2020 Toyota Camry


Don’t let its sporty looks fool you: the 2020 Toyota Camry is a gentle performer in most configurations. That works well enough for us to elevate its score to 6 out of 10 based on its comfortable ride. (Read more about how we rate cars.) 

The 2020 Camry lineup consists of four basic flavors: standard L, LE, and XLE trims; sportier SE and XSE trims; hybrid versions; and the new Camry TRD. 

The base 2.5-liter inline-4 shuttles 203 horsepower to the front wheels through an 8-speed automatic transmission. In most situations, the base engine provides more than adequate acceleration, though it can feel rough at lower speeds. The optional 3.5-liter V-6 makes the most of its impressive 301 hp sent forward again through an 8-speed automatic transmission. Passing power is superb with the V-6, which is only available in XSE and XLE trims. 

Opt for the hybrid in LE, XSE, or XLE trims and Toyota swaps in a 176-hp version of the 2.5-liter inline-4 teamed with an electric motor that combines for 208 hp. Acceleration is on par with the base non-hybrid engine, and the powertrain works well with the electronic continuously variable transmission (CVT).  

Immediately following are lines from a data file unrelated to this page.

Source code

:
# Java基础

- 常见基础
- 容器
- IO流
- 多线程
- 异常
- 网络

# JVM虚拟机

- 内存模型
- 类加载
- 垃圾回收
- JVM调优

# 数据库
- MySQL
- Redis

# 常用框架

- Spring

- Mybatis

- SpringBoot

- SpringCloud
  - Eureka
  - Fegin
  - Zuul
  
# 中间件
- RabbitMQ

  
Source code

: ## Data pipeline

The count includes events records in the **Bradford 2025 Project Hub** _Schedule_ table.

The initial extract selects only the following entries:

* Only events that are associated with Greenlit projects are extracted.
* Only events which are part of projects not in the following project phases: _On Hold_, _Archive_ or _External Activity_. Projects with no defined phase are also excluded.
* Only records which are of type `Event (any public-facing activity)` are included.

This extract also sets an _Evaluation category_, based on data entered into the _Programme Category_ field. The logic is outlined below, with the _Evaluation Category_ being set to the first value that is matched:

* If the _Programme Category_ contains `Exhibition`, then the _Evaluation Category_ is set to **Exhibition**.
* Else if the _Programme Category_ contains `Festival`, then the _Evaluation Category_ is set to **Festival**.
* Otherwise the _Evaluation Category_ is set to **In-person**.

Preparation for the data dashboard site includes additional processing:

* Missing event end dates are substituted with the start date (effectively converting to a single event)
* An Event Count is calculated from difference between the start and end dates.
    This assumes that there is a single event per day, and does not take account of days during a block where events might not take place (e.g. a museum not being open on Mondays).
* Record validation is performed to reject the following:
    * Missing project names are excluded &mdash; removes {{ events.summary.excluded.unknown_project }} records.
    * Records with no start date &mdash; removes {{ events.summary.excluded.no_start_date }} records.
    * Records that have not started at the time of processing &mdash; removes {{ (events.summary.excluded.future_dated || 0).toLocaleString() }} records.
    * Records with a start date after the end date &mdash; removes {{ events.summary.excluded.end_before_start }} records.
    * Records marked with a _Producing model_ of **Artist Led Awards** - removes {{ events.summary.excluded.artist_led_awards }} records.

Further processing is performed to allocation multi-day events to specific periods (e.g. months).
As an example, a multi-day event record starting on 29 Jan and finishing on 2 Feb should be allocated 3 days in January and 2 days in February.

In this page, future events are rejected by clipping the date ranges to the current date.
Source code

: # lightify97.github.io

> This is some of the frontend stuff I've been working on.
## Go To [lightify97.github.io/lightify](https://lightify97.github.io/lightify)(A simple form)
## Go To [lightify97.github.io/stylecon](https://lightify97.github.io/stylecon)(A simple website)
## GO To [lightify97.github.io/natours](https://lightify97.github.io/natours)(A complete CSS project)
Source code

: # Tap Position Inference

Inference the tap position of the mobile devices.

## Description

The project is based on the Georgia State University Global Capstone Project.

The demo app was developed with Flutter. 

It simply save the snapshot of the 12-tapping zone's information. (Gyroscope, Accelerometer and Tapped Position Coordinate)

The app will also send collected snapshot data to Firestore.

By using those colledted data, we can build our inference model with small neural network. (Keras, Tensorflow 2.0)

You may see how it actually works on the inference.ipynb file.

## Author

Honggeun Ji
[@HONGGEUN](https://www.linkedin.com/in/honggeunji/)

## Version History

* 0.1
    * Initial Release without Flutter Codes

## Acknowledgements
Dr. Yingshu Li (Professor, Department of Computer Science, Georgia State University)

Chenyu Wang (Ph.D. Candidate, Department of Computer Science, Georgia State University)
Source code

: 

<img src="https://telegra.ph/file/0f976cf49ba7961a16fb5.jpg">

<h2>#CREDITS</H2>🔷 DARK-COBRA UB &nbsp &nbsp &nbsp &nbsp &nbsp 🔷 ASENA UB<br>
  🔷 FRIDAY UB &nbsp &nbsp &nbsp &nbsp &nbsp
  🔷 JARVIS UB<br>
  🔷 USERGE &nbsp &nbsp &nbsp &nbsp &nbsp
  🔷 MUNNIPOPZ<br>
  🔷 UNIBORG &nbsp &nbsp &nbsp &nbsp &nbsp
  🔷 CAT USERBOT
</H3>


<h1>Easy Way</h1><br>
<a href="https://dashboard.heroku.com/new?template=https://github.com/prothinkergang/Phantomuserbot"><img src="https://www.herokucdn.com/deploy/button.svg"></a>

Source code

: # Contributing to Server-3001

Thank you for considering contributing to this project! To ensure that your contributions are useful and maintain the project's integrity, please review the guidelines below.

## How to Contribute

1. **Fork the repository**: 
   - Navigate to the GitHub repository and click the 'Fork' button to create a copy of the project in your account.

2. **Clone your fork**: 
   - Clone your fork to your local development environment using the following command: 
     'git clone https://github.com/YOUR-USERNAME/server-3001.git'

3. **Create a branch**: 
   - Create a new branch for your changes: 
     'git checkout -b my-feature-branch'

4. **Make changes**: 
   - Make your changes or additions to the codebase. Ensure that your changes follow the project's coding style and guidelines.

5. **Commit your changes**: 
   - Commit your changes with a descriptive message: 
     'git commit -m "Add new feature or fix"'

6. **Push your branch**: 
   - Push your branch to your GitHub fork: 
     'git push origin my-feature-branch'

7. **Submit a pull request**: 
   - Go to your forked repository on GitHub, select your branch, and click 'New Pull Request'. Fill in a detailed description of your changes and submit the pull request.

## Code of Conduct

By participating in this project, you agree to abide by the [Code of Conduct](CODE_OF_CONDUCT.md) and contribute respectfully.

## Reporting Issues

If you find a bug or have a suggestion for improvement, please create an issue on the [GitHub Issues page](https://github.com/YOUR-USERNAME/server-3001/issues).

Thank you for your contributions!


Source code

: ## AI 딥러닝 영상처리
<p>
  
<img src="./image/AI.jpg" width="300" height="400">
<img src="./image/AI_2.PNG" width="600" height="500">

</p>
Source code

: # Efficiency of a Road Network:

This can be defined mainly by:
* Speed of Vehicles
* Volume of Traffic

Curiously, the base Camry Hybrid LE makes use of a lithium-ion battery, while the Hybrid XSE and XLE trims feature a heavy, lower-tech nickel-metal-hydride setup that’s less fuel-efficient. 

Camrys with an L in their badges have a soft ride paired with light, accurate steering. They roll into corners when pushed, though they never feel sloppy. They’re cruisers, in Camry tradition. S and XSE version have a stiffer suspension and a lower ride height, as well as more steering heft. They’re not exactly sporty compared to, say, Toyota’s own 86 coupe, but they’re more entertaining than most mid-size sedans. Hybrids generally perform like their non-hybrid siblings, with a softer ride due in part to the extra heft of their batteries. 

Camry TRD

The Camry TRD injects a little more fun into the package. Its 3.5-liter V-6 barks through a cat-back exhaust, and its buttoned-down suspension sits lower to the ground and utilizes stiffer dampers and beefier, solid sway bars. Body bracing stiffens up what was already a fairly beefy body shell. 

Bigger brakes stop the Camry TRD better, while wider tires wrapped in available summer tires provide better grip.

The TRD is the Camry we’d buy as automotive enthusiasts, but it might not be the best choice for families due to its firmer ride and summer tires inappropriate for wintry or wet weather.